Exercise prompt — Lines holding the word "public" are the ones to copy from the data below.

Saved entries
····················
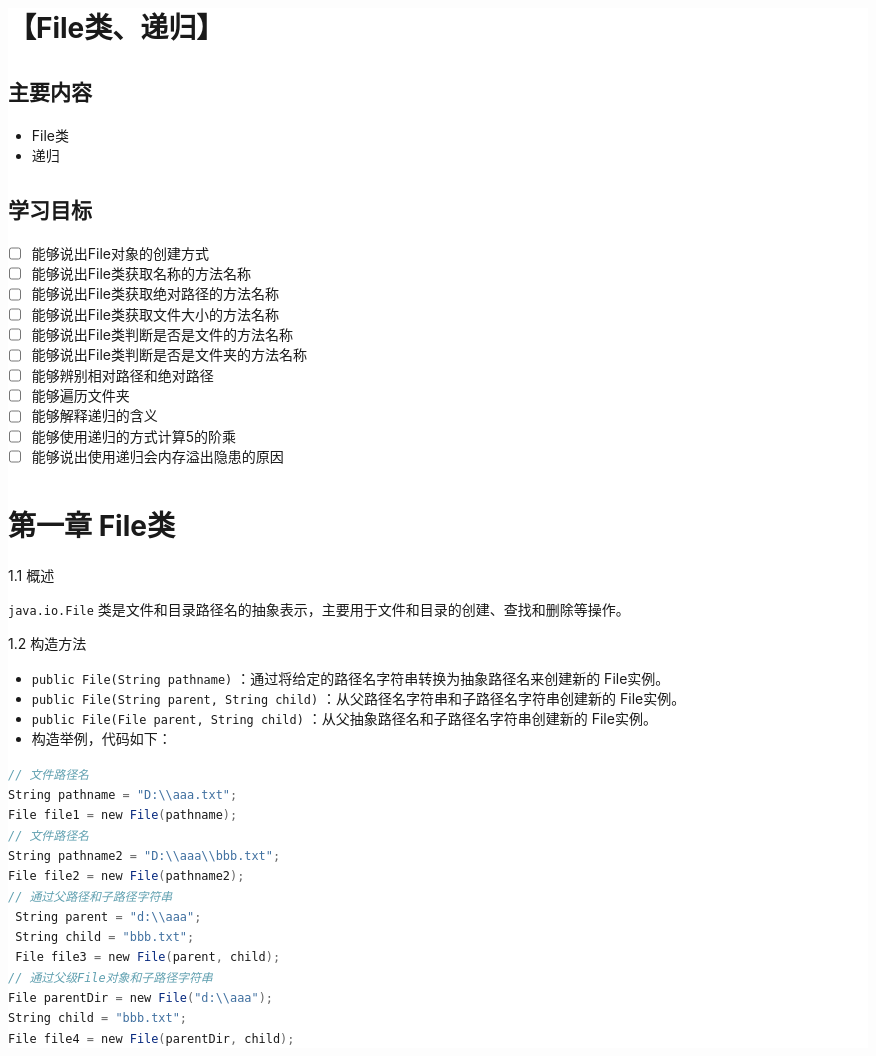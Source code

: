

# 【File类、递归】  

## 主要内容

- File类
- 递归

## 学习目标
- [ ] 能够说出File对象的创建方式
- [ ] 能够说出File类获取名称的方法名称
- [ ] 能够说出File类获取绝对路径的方法名称
- [ ] 能够说出File类获取文件大小的方法名称
- [ ] 能够说出File类判断是否是文件的方法名称
- [ ] 能够说出File类判断是否是文件夹的方法名称
- [ ] 能够辨别相对路径和绝对路径
- [ ] 能够遍历文件夹
- [ ] 能够解释递归的含义
- [ ] 能够使用递归的方式计算5的阶乘
- [ ] 能够说出使用递归会内存溢出隐患的原因

# 第一章 File类   

1.1 概述 

`java.io.File` 类是文件和目录路径名的抽象表示，主要用于文件和目录的创建、查找和删除等操作。

1.2 构造方法

- `public File(String pathname)` ：通过将给定的路径名字符串转换为抽象路径名来创建新的 File实例。
- `public File(String parent, String child)` ：从父路径名字符串和子路径名字符串创建新的 File实例。
- `public File(File parent, String child)` ：从父抽象路径名和子路径名字符串创建新的 File实例。
- 构造举例，代码如下：

```java
// 文件路径名
String pathname = "D:\\aaa.txt";
File file1 = new File(pathname);
// 文件路径名
String pathname2 = "D:\\aaa\\bbb.txt";
File file2 = new File(pathname2);
// 通过父路径和子路径字符串
 String parent = "d:\\aaa";
 String child = "bbb.txt";
 File file3 = new File(parent, child);
// 通过父级File对象和子路径字符串
File parentDir = new File("d:\\aaa");
String child = "bbb.txt";
File file4 = new File(parentDir, child);

```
····················
Answer section —
- `public File(String pathname)` ：通过将给定的路径名字符串转换为抽象路径名来创建新的 File实例。
- `public File(String parent, String child)` ：从父路径名字符串和子路径名字符串创建新的 File实例。
- `public File(File parent, String child)` ：从父抽象路径名和子路径名字符串创建新的 File实例。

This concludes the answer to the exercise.